После долгого молчания ксендз спросил:
— Вы социал-демократ или принадлежите к ППС?
— Есть разница?
— Определенная. Хотя и те и другие служат лжи, потому что нельзя добро завоевать силой, но социал-демократы преданы интернационалу, а социалисты все же поминают Польшу.
— Если я скажу вам, что принадлежу к партии социалистов, вы не отдадите меня полиции?
— Я не отдам вас полиции, даже если вы принадлежите к анархистам. Мой сын, кстати, принадлежит к их партии.
— Вы страшитесь сказать во время проповеди истинную правду, отец? Вам запрещено говорить верующим истину? Вам предписано лгать?
— Служителю веры предписывать не дано. Никому и нигде.
— Значит, вы лжете по собственной воле?
— Вы злоупотребляете моим гостеприимством.
— Правда угодна вере; ею злоупотребить нельзя.
— Вы католик?
— Нет.
— Но вы сказали о вере.
— У меня своя вера.
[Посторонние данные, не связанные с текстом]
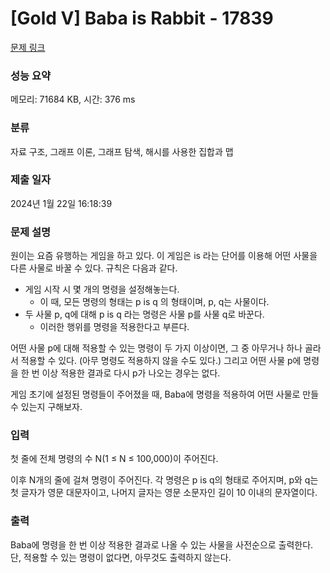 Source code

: # [Gold V] Baba is Rabbit - 17839 

[문제 링크](https://www.acmicpc.net/problem/17839) 

### 성능 요약

메모리: 71684 KB, 시간: 376 ms

### 분류

자료 구조, 그래프 이론, 그래프 탐색, 해시를 사용한 집합과 맵

### 제출 일자

2024년 1월 22일 16:18:39

### 문제 설명

<p>원이는 요즘 유행하는 게임을 하고 있다. 이 게임은 is 라는 단어를 이용해 어떤 사물을 다른 사물로 바꿀 수 있다. 규칙은 다음과 같다.</p>

<ul>
	<li>게임 시작 시 몇 개의 명령을 설정해놓는다.
	<ul>
		<li>이 때, 모든 명령의 형태는 p is q 의 형태이며, p, q는 사물이다.</li>
	</ul>
	</li>
	<li>두 사물 p, q에 대해 p is q 라는 명령은 사물 p를 사물 q로 바꾼다.
	<ul>
		<li>이러한 행위를 명령을 적용한다고 부른다.</li>
	</ul>
	</li>
</ul>

<p>어떤 사물 p에 대해 적용할 수 있는 명령이 두 가지 이상이면, 그 중 아무거나 하나 골라서 적용할 수 있다. (아무 명령도 적용하지 않을 수도 있다.) 그리고 어떤 사물 p에 명령을 한 번 이상 적용한 결과로 다시 p가 나오는 경우는 없다.</p>

<p>게임 초기에 설정된 명령들이 주어졌을 때, Baba에 명령을 적용하여 어떤 사물로 만들 수 있는지 구해보자.</p>

### 입력 

 <p>첫 줄에 전체 명령의 수 N(1 ≤ N ≤ 100,000)이 주어진다.</p>

<p>이후 N개의 줄에 걸쳐 명령이 주어진다. 각 명령은 p is q의 형태로 주어지며,  p와 q는 첫 글자가 영문 대문자이고, 나머지 글자는 영문 소문자인 길이 10 이내의 문자열이다.</p>

### 출력 

 <p>Baba에 명령을 한 번 이상 적용한 결과로 나올 수 있는 사물을 사전순으로 출력한다. 단, 적용할 수 있는 명령이 없다면, 아무것도 출력하지 않는다.</p>

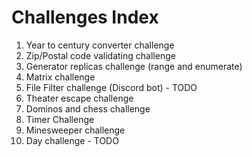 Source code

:# Challenges Index

1. Year to century converter challenge
2. Zip/Postal code validating challenge
3. Generator replicas challenge (range and enumerate)
4. Matrix challenge
5. File Filter challenge (Discord bot) - TODO
6. Theater escape challenge
7. Dominos and chess challenge
8. Timer Challenge
9. Minesweeper challenge
10. Day challenge - TODO
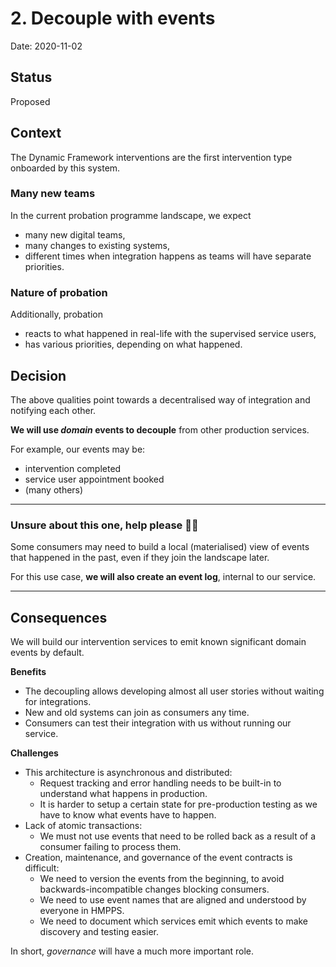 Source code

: # 2. Decouple with events

Date: 2020-11-02

## Status

Proposed

## Context

The Dynamic Framework interventions are the first intervention type onboarded by this system.

### Many new teams

In the current probation programme landscape, we expect

- many new digital teams,
- many changes to existing systems,
- different times when integration happens as teams will have separate priorities.

### Nature of probation

Additionally, probation

- reacts to what happened in real-life with the supervised service users,
- has various priorities, depending on what happened.

## Decision

The above qualities point towards a decentralised way of integration and notifying each other.

**We will use _domain_ events to decouple** from other production services.

For example, our events may be:

- intervention completed
- service user appointment booked
- (many others)

----

### Unsure about this one, help please 🙇‍♂️

Some consumers may need to build a local (materialised) view of events that happened in the past, even if
they join the landscape later.

For this use case, **we will also create an event log**, internal to our service.

----

## Consequences

We will build our intervention services to emit known significant domain events by default.

**Benefits**

- The decoupling allows developing almost all user stories without waiting for integrations.
- New and old systems can join as consumers any time.
- Consumers can test their integration with us without running our service.

**Challenges**

- This architecture is asynchronous and distributed:
  - Request tracking and error handling needs to be built-in to understand what happens in production.
  - It is harder to setup a certain state for pre-production testing as we have to know what events have to happen.
- Lack of atomic transactions:
  - We must not use events that need to be rolled back as a result of a consumer failing to process them.
- Creation, maintenance, and governance of the event contracts is difficult:
  - We need to version the events from the beginning, to avoid backwards-incompatible changes blocking consumers.
  - We need to use event names that are aligned and understood by everyone in HMPPS.
  - We need to document which services emit which events to make discovery and testing easier.

In short, _governance_ will have a much more important role.
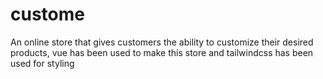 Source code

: # custome
An online store that gives customers the ability to customize their desired products, vue has been used to make this store and tailwindcss has been used for styling
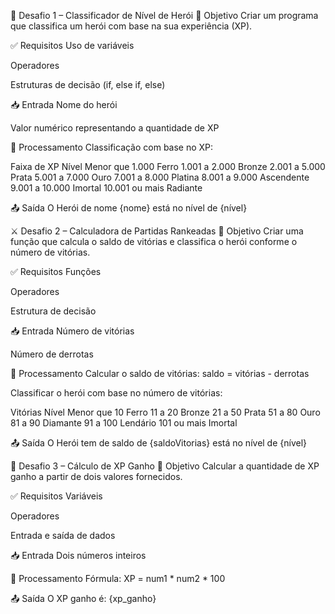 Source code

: ﻿🧠 Desafio 1 – Classificador de Nível de Herói
🎯 Objetivo
Criar um programa que classifica um herói com base na sua experiência (XP).

✅ Requisitos
Uso de variáveis

Operadores

Estruturas de decisão (if, else if, else)

📥 Entrada
Nome do herói

Valor numérico representando a quantidade de XP

🧮 Processamento
Classificação com base no XP:

Faixa de XP	Nível
Menor que 1.000	Ferro
1.001 a 2.000	Bronze
2.001 a 5.000	Prata
5.001 a 7.000	Ouro
7.001 a 8.000	Platina
8.001 a 9.000	Ascendente
9.001 a 10.000	Imortal
10.001 ou mais	Radiante

📤 Saída
O Herói de nome {nome} está no nível de {nível}

⚔️ Desafio 2 – Calculadora de Partidas Rankeadas
🎯 Objetivo
Criar uma função que calcula o saldo de vitórias e classifica o herói conforme o número de vitórias.

✅ Requisitos
Funções

Operadores

Estrutura de decisão

📥 Entrada
Número de vitórias

Número de derrotas

🧮 Processamento
Calcular o saldo de vitórias: saldo = vitórias - derrotas

Classificar o herói com base no número de vitórias:

Vitórias	Nível
Menor que 10	Ferro
11 a 20	Bronze
21 a 50	Prata
51 a 80	Ouro
81 a 90	Diamante
91 a 100	Lendário
101 ou mais	Imortal

📤 Saída
O Herói tem de saldo de {saldoVitorias} está no nível de {nível}

🧮 Desafio 3 – Cálculo de XP Ganho
🎯 Objetivo
Calcular a quantidade de XP ganho a partir de dois valores fornecidos.

✅ Requisitos
Variáveis

Operadores

Entrada e saída de dados

📥 Entrada
Dois números inteiros

🧮 Processamento
Fórmula: XP = num1 * num2 * 100

📤 Saída
O XP ganho é: {xp_ganho} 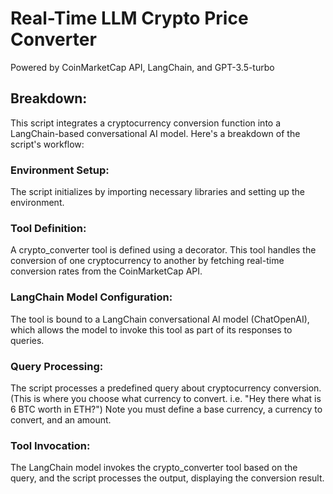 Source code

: # Real-Time LLM Crypto Price Converter
Powered by CoinMarketCap API, LangChain, and GPT-3.5-turbo

## Breakdown:
This script integrates a cryptocurrency conversion function into a LangChain-based conversational AI model. Here's a breakdown of the script's workflow:

### Environment Setup:
The script initializes by importing necessary libraries and setting up the environment.

### Tool Definition:
A crypto_converter tool is defined using a decorator. This tool handles the conversion of one cryptocurrency to another by fetching real-time conversion rates from the CoinMarketCap API.

### LangChain Model Configuration:
The tool is bound to a LangChain conversational AI model (ChatOpenAI), which allows the model to invoke this tool as part of its responses to queries.

### Query Processing:
The script processes a predefined query about cryptocurrency conversion. (This is where you choose what currency to convert. i.e. "Hey there what is 6 BTC worth in ETH?")
Note you must define a base currency, a currency to convert, and an amount.

### Tool Invocation:
The LangChain model invokes the crypto_converter tool based on the query, and the script processes the output, displaying the conversion result.
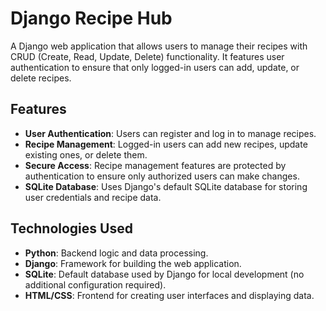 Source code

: # Django Recipe Hub

A Django web application that allows users to manage their recipes with CRUD (Create, Read, Update, Delete) functionality. It features user authentication to ensure that only logged-in users can add, update, or delete recipes.

## Features

- **User Authentication**: Users can register and log in to manage recipes.
- **Recipe Management**: Logged-in users can add new recipes, update existing ones, or delete them.
- **Secure Access**: Recipe management features are protected by authentication to ensure only authorized users can make changes.
- **SQLite Database**: Uses Django's default SQLite database for storing user credentials and recipe data.

## Technologies Used

- **Python**: Backend logic and data processing.
- **Django**: Framework for building the web application.
- **SQLite**: Default database used by Django for local development (no additional configuration required).
- **HTML/CSS**: Frontend for creating user interfaces and displaying data.



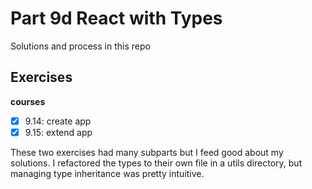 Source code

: # Part 9d React with Types

Solutions and process in this repo

## Exercises 

**courses**
- [x] 9.14: create app
- [x] 9.15: extend app

These two exercises had many subparts but I feed good about my solutions. I refactored the types to their own file in a utils directory, but managing type inheritance was pretty intuitive. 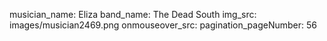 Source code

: musician_name: Eliza
band_name: The Dead South
img_src: images/musician2469.png
onmouseover_src: 
pagination_pageNumber: 56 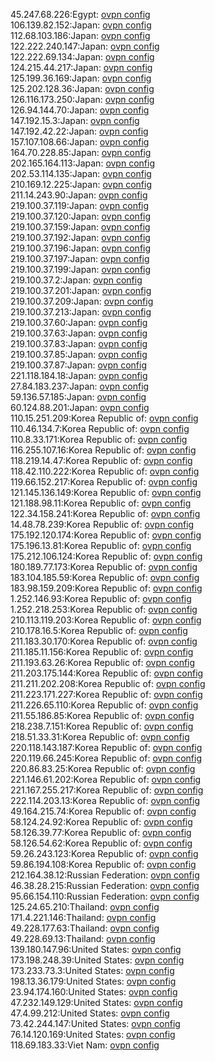 45.247.68.226:Egypt: [ovpn config](vpn/45_247_68_226.ovpn)  
106.139.82.152:Japan: [ovpn config](vpn/106_139_82_152.ovpn)  
112.68.103.186:Japan: [ovpn config](vpn/112_68_103_186.ovpn)  
122.222.240.147:Japan: [ovpn config](vpn/122_222_240_147.ovpn)  
122.222.69.134:Japan: [ovpn config](vpn/122_222_69_134.ovpn)  
124.215.44.217:Japan: [ovpn config](vpn/124_215_44_217.ovpn)  
125.199.36.169:Japan: [ovpn config](vpn/125_199_36_169.ovpn)  
125.202.128.36:Japan: [ovpn config](vpn/125_202_128_36.ovpn)  
126.116.173.250:Japan: [ovpn config](vpn/126_116_173_250.ovpn)  
126.94.144.70:Japan: [ovpn config](vpn/126_94_144_70.ovpn)  
147.192.15.3:Japan: [ovpn config](vpn/147_192_15_3.ovpn)  
147.192.42.22:Japan: [ovpn config](vpn/147_192_42_22.ovpn)  
157.107.108.66:Japan: [ovpn config](vpn/157_107_108_66.ovpn)  
164.70.228.85:Japan: [ovpn config](vpn/164_70_228_85.ovpn)  
202.165.164.113:Japan: [ovpn config](vpn/202_165_164_113.ovpn)  
202.53.114.135:Japan: [ovpn config](vpn/202_53_114_135.ovpn)  
210.169.12.225:Japan: [ovpn config](vpn/210_169_12_225.ovpn)  
211.14.243.90:Japan: [ovpn config](vpn/211_14_243_90.ovpn)  
219.100.37.119:Japan: [ovpn config](vpn/219_100_37_119.ovpn)  
219.100.37.120:Japan: [ovpn config](vpn/219_100_37_120.ovpn)  
219.100.37.159:Japan: [ovpn config](vpn/219_100_37_159.ovpn)  
219.100.37.192:Japan: [ovpn config](vpn/219_100_37_192.ovpn)  
219.100.37.196:Japan: [ovpn config](vpn/219_100_37_196.ovpn)  
219.100.37.197:Japan: [ovpn config](vpn/219_100_37_197.ovpn)  
219.100.37.199:Japan: [ovpn config](vpn/219_100_37_199.ovpn)  
219.100.37.2:Japan: [ovpn config](vpn/219_100_37_2.ovpn)  
219.100.37.201:Japan: [ovpn config](vpn/219_100_37_201.ovpn)  
219.100.37.209:Japan: [ovpn config](vpn/219_100_37_209.ovpn)  
219.100.37.213:Japan: [ovpn config](vpn/219_100_37_213.ovpn)  
219.100.37.60:Japan: [ovpn config](vpn/219_100_37_60.ovpn)  
219.100.37.63:Japan: [ovpn config](vpn/219_100_37_63.ovpn)  
219.100.37.83:Japan: [ovpn config](vpn/219_100_37_83.ovpn)  
219.100.37.85:Japan: [ovpn config](vpn/219_100_37_85.ovpn)  
219.100.37.87:Japan: [ovpn config](vpn/219_100_37_87.ovpn)  
221.118.184.18:Japan: [ovpn config](vpn/221_118_184_18.ovpn)  
27.84.183.237:Japan: [ovpn config](vpn/27_84_183_237.ovpn)  
59.136.57.185:Japan: [ovpn config](vpn/59_136_57_185.ovpn)  
60.124.88.201:Japan: [ovpn config](vpn/60_124_88_201.ovpn)  
110.15.251.209:Korea Republic of: [ovpn config](vpn/110_15_251_209.ovpn)  
110.46.134.7:Korea Republic of: [ovpn config](vpn/110_46_134_7.ovpn)  
110.8.33.171:Korea Republic of: [ovpn config](vpn/110_8_33_171.ovpn)  
116.255.107.16:Korea Republic of: [ovpn config](vpn/116_255_107_16.ovpn)  
118.219.14.47:Korea Republic of: [ovpn config](vpn/118_219_14_47.ovpn)  
118.42.110.222:Korea Republic of: [ovpn config](vpn/118_42_110_222.ovpn)  
119.66.152.217:Korea Republic of: [ovpn config](vpn/119_66_152_217.ovpn)  
121.145.136.149:Korea Republic of: [ovpn config](vpn/121_145_136_149.ovpn)  
121.188.98.11:Korea Republic of: [ovpn config](vpn/121_188_98_11.ovpn)  
122.34.158.241:Korea Republic of: [ovpn config](vpn/122_34_158_241.ovpn)  
14.48.78.239:Korea Republic of: [ovpn config](vpn/14_48_78_239.ovpn)  
175.192.120.174:Korea Republic of: [ovpn config](vpn/175_192_120_174.ovpn)  
175.196.13.81:Korea Republic of: [ovpn config](vpn/175_196_13_81.ovpn)  
175.212.106.124:Korea Republic of: [ovpn config](vpn/175_212_106_124.ovpn)  
180.189.77.173:Korea Republic of: [ovpn config](vpn/180_189_77_173.ovpn)  
183.104.185.59:Korea Republic of: [ovpn config](vpn/183_104_185_59.ovpn)  
183.98.159.209:Korea Republic of: [ovpn config](vpn/183_98_159_209.ovpn)  
1.252.146.93:Korea Republic of: [ovpn config](vpn/1_252_146_93.ovpn)  
1.252.218.253:Korea Republic of: [ovpn config](vpn/1_252_218_253.ovpn)  
210.113.119.203:Korea Republic of: [ovpn config](vpn/210_113_119_203.ovpn)  
210.178.16.5:Korea Republic of: [ovpn config](vpn/210_178_16_5.ovpn)  
211.183.30.170:Korea Republic of: [ovpn config](vpn/211_183_30_170.ovpn)  
211.185.11.156:Korea Republic of: [ovpn config](vpn/211_185_11_156.ovpn)  
211.193.63.26:Korea Republic of: [ovpn config](vpn/211_193_63_26.ovpn)  
211.203.175.144:Korea Republic of: [ovpn config](vpn/211_203_175_144.ovpn)  
211.211.202.208:Korea Republic of: [ovpn config](vpn/211_211_202_208.ovpn)  
211.223.171.227:Korea Republic of: [ovpn config](vpn/211_223_171_227.ovpn)  
211.226.65.110:Korea Republic of: [ovpn config](vpn/211_226_65_110.ovpn)  
211.55.186.85:Korea Republic of: [ovpn config](vpn/211_55_186_85.ovpn)  
218.238.7.151:Korea Republic of: [ovpn config](vpn/218_238_7_151.ovpn)  
218.51.33.31:Korea Republic of: [ovpn config](vpn/218_51_33_31.ovpn)  
220.118.143.187:Korea Republic of: [ovpn config](vpn/220_118_143_187.ovpn)  
220.119.66.245:Korea Republic of: [ovpn config](vpn/220_119_66_245.ovpn)  
220.86.83.25:Korea Republic of: [ovpn config](vpn/220_86_83_25.ovpn)  
221.146.61.202:Korea Republic of: [ovpn config](vpn/221_146_61_202.ovpn)  
221.167.255.217:Korea Republic of: [ovpn config](vpn/221_167_255_217.ovpn)  
222.114.203.13:Korea Republic of: [ovpn config](vpn/222_114_203_13.ovpn)  
49.164.215.74:Korea Republic of: [ovpn config](vpn/49_164_215_74.ovpn)  
58.124.24.92:Korea Republic of: [ovpn config](vpn/58_124_24_92.ovpn)  
58.126.39.77:Korea Republic of: [ovpn config](vpn/58_126_39_77.ovpn)  
58.126.54.62:Korea Republic of: [ovpn config](vpn/58_126_54_62.ovpn)  
59.26.243.123:Korea Republic of: [ovpn config](vpn/59_26_243_123.ovpn)  
59.86.194.108:Korea Republic of: [ovpn config](vpn/59_86_194_108.ovpn)  
212.164.38.12:Russian Federation: [ovpn config](vpn/212_164_38_12.ovpn)  
46.38.28.215:Russian Federation: [ovpn config](vpn/46_38_28_215.ovpn)  
95.66.154.110:Russian Federation: [ovpn config](vpn/95_66_154_110.ovpn)  
125.24.65.210:Thailand: [ovpn config](vpn/125_24_65_210.ovpn)  
171.4.221.146:Thailand: [ovpn config](vpn/171_4_221_146.ovpn)  
49.228.177.63:Thailand: [ovpn config](vpn/49_228_177_63.ovpn)  
49.228.69.13:Thailand: [ovpn config](vpn/49_228_69_13.ovpn)  
139.180.147.96:United States: [ovpn config](vpn/139_180_147_96.ovpn)  
173.198.248.39:United States: [ovpn config](vpn/173_198_248_39.ovpn)  
173.233.73.3:United States: [ovpn config](vpn/173_233_73_3.ovpn)  
198.13.36.179:United States: [ovpn config](vpn/198_13_36_179.ovpn)  
23.94.174.160:United States: [ovpn config](vpn/23_94_174_160.ovpn)  
47.232.149.129:United States: [ovpn config](vpn/47_232_149_129.ovpn)  
47.4.99.212:United States: [ovpn config](vpn/47_4_99_212.ovpn)  
73.42.244.147:United States: [ovpn config](vpn/73_42_244_147.ovpn)  
76.14.120.169:United States: [ovpn config](vpn/76_14_120_169.ovpn)  
118.69.183.33:Viet Nam: [ovpn config](vpn/118_69_183_33.ovpn)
Моей вере угодна правда.
— Истинную правду надо порой уметь защищать ложью.
— Если средства должны оправдывать цель — тогда цель порочна.
— Я слышу слова сына.
— Так прислушайтесь к ним!
— Вы хотите разрушить все то, чем жило человечество, во что верят миллионы. Что вы дадите им? Неужто вы искренне верите в то, что сулите несчастному люду? Неужто и впрямь думаете, что На этой земле можно достичь справедливости? Обманывать, вселяя надежду, страшнее, чем успокаивать ложью.
— Успокаивайте. Но не лгите.
— Я успокаиваю людей моей верой. Я верю. Понимаете? Верю.
— Вера — право человека. Но зачем утверждать свою веру клеветой? Вы знаете, что не мы повинны в том горе, которое царствует. Вы знаете, кто повинен. Отчего же вы молчите при сильных мира сего?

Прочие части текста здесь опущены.